O Brasil precisa se preparar para os tempos difíceis que virão. Ainda sofrendo as consequências da pandemia e com a economia estagnada por conta de erros políticos, teremos que nos preparar para novos impactos na cadeia de fornecimento mundial e para a elevação dos preços dos produtos exportados por Rússia e Ucrânia, como petróleo, fertilizantes e trigo. Podemos prever mais inflação, redução do crescimento econômico e dificuldades para nossa agropecuária, já atingida pela quebra da safra no sul, devido à forte estiagem.
Winston Churchill liderou o Reino Unido na Segunda Guerra Mundial, mas, ao fim dela, os conservadores perderam a maioria no parlamento para os trabalhistas, e o cargo de primeiro-ministro passou para Clement Attlee. Os britânicos viram Churchill como o líder ideal na guerra, mas não na paz que se seguiu. Não sei se estavam ou não certos, mas Churchill voltou adiante ao cargo de primeiro-ministro.
De todo modo, o mundo atual está se mostrando complexo e, mais do que nunca, precisaremos de boas lideranças para enfrentar esses tempos instáveis. Nos últimos anos, assistimos a crescentes ameaças às democracias liberais – com o ressurgimento de nacionalismos e autoritarismos -, uma pandemia mundial e agora uma guerra que irá trazer desequilíbrios e instabilidades para o mundo todo. Agreguem-se os desafios crescentes da mudança climática.
A lição que devemos extrair de tudo isso é que não temos mais tempo a perder.

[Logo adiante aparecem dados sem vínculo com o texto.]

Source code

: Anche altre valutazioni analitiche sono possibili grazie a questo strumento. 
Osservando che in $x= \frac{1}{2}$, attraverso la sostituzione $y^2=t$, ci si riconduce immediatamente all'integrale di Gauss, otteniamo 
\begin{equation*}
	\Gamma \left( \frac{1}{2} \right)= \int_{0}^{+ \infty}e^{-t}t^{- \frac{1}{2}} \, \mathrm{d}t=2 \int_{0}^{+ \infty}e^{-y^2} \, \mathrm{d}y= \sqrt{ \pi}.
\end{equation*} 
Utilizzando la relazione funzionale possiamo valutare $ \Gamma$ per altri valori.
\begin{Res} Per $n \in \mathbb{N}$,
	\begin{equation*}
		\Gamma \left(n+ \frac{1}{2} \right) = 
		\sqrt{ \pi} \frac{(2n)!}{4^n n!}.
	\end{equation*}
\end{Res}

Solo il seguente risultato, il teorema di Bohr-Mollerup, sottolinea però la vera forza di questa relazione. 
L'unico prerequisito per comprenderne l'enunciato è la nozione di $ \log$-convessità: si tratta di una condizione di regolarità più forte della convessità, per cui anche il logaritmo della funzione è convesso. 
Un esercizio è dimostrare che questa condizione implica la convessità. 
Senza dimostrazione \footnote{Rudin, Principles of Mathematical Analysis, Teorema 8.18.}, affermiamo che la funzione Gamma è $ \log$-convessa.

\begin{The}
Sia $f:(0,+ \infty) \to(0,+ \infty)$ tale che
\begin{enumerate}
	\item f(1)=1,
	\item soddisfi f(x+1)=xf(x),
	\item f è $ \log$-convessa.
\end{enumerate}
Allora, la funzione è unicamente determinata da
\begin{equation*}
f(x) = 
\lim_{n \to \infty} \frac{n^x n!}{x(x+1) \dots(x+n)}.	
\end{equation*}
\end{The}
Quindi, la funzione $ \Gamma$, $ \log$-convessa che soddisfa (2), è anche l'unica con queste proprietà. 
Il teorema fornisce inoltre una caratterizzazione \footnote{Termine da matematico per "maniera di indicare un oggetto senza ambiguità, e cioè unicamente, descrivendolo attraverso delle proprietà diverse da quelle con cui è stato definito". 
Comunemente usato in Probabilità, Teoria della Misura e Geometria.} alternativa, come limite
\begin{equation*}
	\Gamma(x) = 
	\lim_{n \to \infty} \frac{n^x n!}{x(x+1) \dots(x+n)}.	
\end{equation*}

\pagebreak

Precisamos fazer as reformas modernizantes do país para voltarmos a crescer de forma inclusiva e sustentável e para podermos nos posicionar com mais força e segurança em um mundo que promete ser cada vez mais desafiador. Nessa jornada na era de instabilidades, não podemos deixar de lado os nossos princípios fundamentais, e eles exigem que nos posicionemos de forma responsável e clara nos grandes acontecimentos mundiais. Não há mais espaço para erros ou vacilos. É preciso estar do lado certo da história.